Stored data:
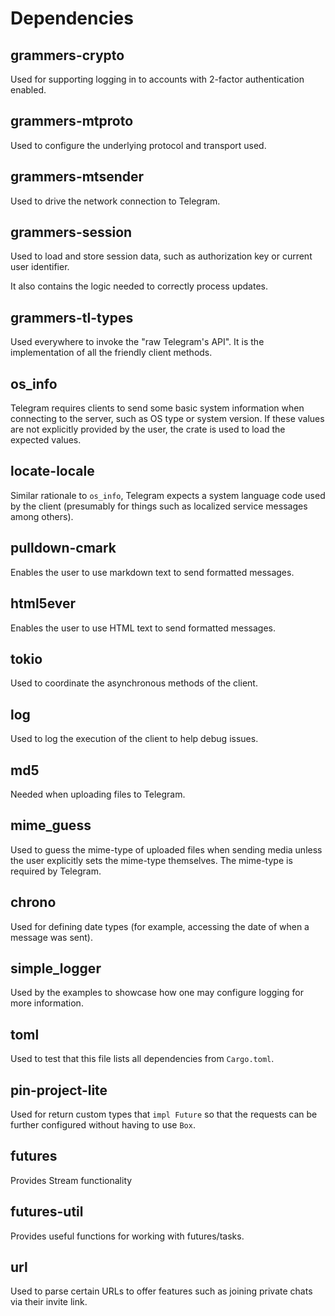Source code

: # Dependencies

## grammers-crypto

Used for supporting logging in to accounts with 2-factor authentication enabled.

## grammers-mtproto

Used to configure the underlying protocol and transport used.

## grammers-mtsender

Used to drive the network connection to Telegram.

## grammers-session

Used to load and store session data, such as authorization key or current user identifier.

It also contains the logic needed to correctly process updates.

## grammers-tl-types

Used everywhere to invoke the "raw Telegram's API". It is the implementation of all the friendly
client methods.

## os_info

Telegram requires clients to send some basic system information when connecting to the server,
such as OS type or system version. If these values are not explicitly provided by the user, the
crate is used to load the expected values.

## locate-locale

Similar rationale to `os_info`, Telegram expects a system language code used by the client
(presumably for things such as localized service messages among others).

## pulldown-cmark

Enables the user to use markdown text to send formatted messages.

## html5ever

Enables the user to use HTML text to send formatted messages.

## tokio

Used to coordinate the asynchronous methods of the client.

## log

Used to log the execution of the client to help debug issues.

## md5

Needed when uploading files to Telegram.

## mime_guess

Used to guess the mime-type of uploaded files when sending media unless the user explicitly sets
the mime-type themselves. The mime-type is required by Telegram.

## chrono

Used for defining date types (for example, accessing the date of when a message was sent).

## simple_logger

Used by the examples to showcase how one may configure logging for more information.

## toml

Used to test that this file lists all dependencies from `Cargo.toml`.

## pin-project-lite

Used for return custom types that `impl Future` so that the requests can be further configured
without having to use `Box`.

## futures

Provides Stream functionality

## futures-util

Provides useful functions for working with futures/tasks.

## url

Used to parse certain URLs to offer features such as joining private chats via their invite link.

• Work to complete: If pictures are present, they are dropped, and the entries above are written out word for word.

• Reply to the task:
Source code

: # Dependencies

## grammers-crypto

Used for supporting logging in to accounts with 2-factor authentication enabled.

## grammers-mtproto

Used to configure the underlying protocol and transport used.

## grammers-mtsender

Used to drive the network connection to Telegram.

## grammers-session

Used to load and store session data, such as authorization key or current user identifier.

It also contains the logic needed to correctly process updates.

## grammers-tl-types

Used everywhere to invoke the "raw Telegram's API". It is the implementation of all the friendly
client methods.

## os_info

Telegram requires clients to send some basic system information when connecting to the server,
such as OS type or system version. If these values are not explicitly provided by the user, the
crate is used to load the expected values.

## locate-locale

Similar rationale to `os_info`, Telegram expects a system language code used by the client
(presumably for things such as localized service messages among others).

## pulldown-cmark

Enables the user to use markdown text to send formatted messages.

## html5ever

Enables the user to use HTML text to send formatted messages.

## tokio

Used to coordinate the asynchronous methods of the client.

## log

Used to log the execution of the client to help debug issues.

## md5

Needed when uploading files to Telegram.

## mime_guess

Used to guess the mime-type of uploaded files when sending media unless the user explicitly sets
the mime-type themselves. The mime-type is required by Telegram.

## chrono

Used for defining date types (for example, accessing the date of when a message was sent).

## simple_logger

Used by the examples to showcase how one may configure logging for more information.

## toml

Used to test that this file lists all dependencies from `Cargo.toml`.

## pin-project-lite

Used for return custom types that `impl Future` so that the requests can be further configured
without having to use `Box`.

## futures

Provides Stream functionality

## futures-util

Provides useful functions for working with futures/tasks.

## url

Used to parse certain URLs to offer features such as joining private chats via their invite link.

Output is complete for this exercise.